Pity, because I can readily imagine loving an earlier incarnation of this entry (by which I mean: back when it would've been helmed by a different director, run a sane length, and not been fucking "part one") with Atwell's civilian pickpocket more firmly at its center. She's playing much the same role that Thandie Newton did in II, but has flintier chemistry with Cruise (perhaps owing to his having aged out of smoldering) and benefits from the character having no spycraft skills whatsoever, so that she's realistically freaking out much of the time. I feel certain that I've seen "two people handcuffed in a spatially inconvenient way for driving" somewhere before (it's not in The 39 Steps, is it?), but that's still a surprisingly hilarious setpiece, like Sandra Bullock's Speed anxiety crossed with Buster Keaton as James Bond. And the latter of course occurred to me because nearly everything on the train has a silent-era-gag feel, from Cruise's motorcycle cliff jump's explosive punchline to the genuinely spectacular climax in which Ethan and Grace basically do a vertical rendition of Snowpiercer, climbing one car after another as each one successively gets pulled into the chasm by gravity. (Best pure M:I thrill ride since Burj Khalifa, for my money.) There's easily 100 minutes of terrific stuff here, enough to support an entire movie (with some villain tweaking).
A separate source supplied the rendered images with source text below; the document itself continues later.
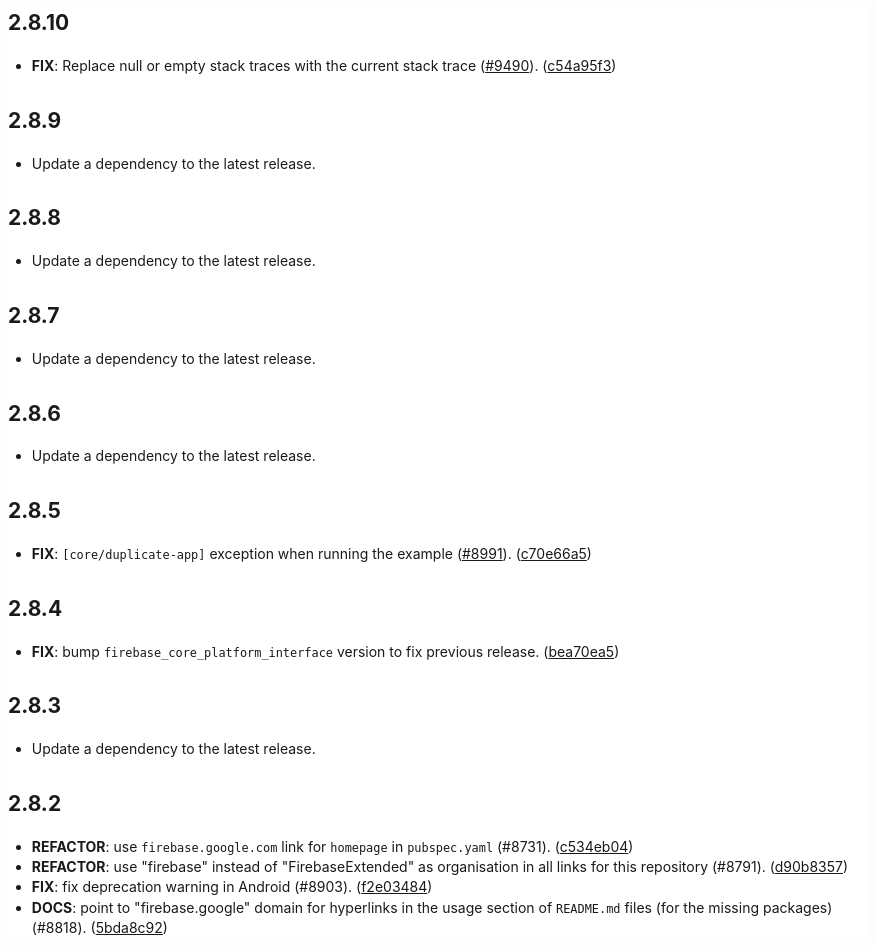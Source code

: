 ## 2.8.10

- **FIX**: Replace null or empty stack traces with the current stack trace ([#9490](https://github.com/firebase/flutterfire/issues/9490)). ([c54a95f3](https://github.com/firebase/flutterfire/commit/c54a95f365c5a61d2df52fb89467ab6103aa0146))

## 2.8.9

- Update a dependency to the latest release.

## 2.8.8

- Update a dependency to the latest release.

## 2.8.7

- Update a dependency to the latest release.

## 2.8.6

- Update a dependency to the latest release.

## 2.8.5

- **FIX**: `[core/duplicate-app]` exception when running the example ([#8991](https://github.com/firebase/flutterfire/issues/8991)). ([c70e66a5](https://github.com/firebase/flutterfire/commit/c70e66a546cf9236e728796c5b59a3d4e39caeb2))

## 2.8.4

- **FIX**: bump `firebase_core_platform_interface` version to fix previous release. ([bea70ea5](https://github.com/firebase/flutterfire/commit/bea70ea5cbbb62cbfd2a7a74ae3a07cb12b3ee5a))

## 2.8.3

- Update a dependency to the latest release.

## 2.8.2

- **REFACTOR**: use `firebase.google.com` link for `homepage` in `pubspec.yaml` (#8731). ([c534eb04](https://github.com/firebase/flutterfire/commit/c534eb045a2ced454fdc803d438c3cd0f0b8097a))
- **REFACTOR**: use "firebase" instead of "FirebaseExtended" as organisation in all links for this repository (#8791). ([d90b8357](https://github.com/firebase/flutterfire/commit/d90b8357db01d65e753021358668f0b129713e6b))
- **FIX**: fix deprecation warning in Android (#8903). ([f2e03484](https://github.com/firebase/flutterfire/commit/f2e03484f99bd2efcb065d31721b9a2b6e801bf5))
- **DOCS**: point to "firebase.google" domain for hyperlinks in the usage section of `README.md` files (for the missing packages) (#8818). ([5bda8c92](https://github.com/firebase/flutterfire/commit/5bda8c92be1651a941d1285d36e885ee0b967b11))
But those other 63 minutes, ugh. 

For the record: 


Still a very strong batting average, even if I don't consider any of them truly first-rate.

(I made it an image because Patreon fucking will not fix the issue in which the emails insert a space after every carriage return, even if you dictate otherwise. So 

every

list

looks

like

this.)

Files

Comments

Anonymous

TOMORROW NEVER DIES has a motorcycle chase with Brosnan and Yeoh handcuffed together.

gemko

Ah, but I’ve never seen <i>Tomorrow Never Dies</i>. (I’d long since bailed on Bond until Craig resuscitated the franchise.) So that can’t be it.

Anonymous

I really don't get how anyone involved in the production thought that CIA meeting was anything other than completely annoying. It's made worse by Benji and Luther repeating a condensed version of all that exposition in the very next scene.

Anonymous

It was jarring too how they bothered getting a bunch of recognizable faces for that one scene (Rob Delaney! Mark Gatiss!) just for them to never show up again. I guess maybe they're going to be in Part 2? But still weirdly suspension-of-disbelief-breaking for this movie.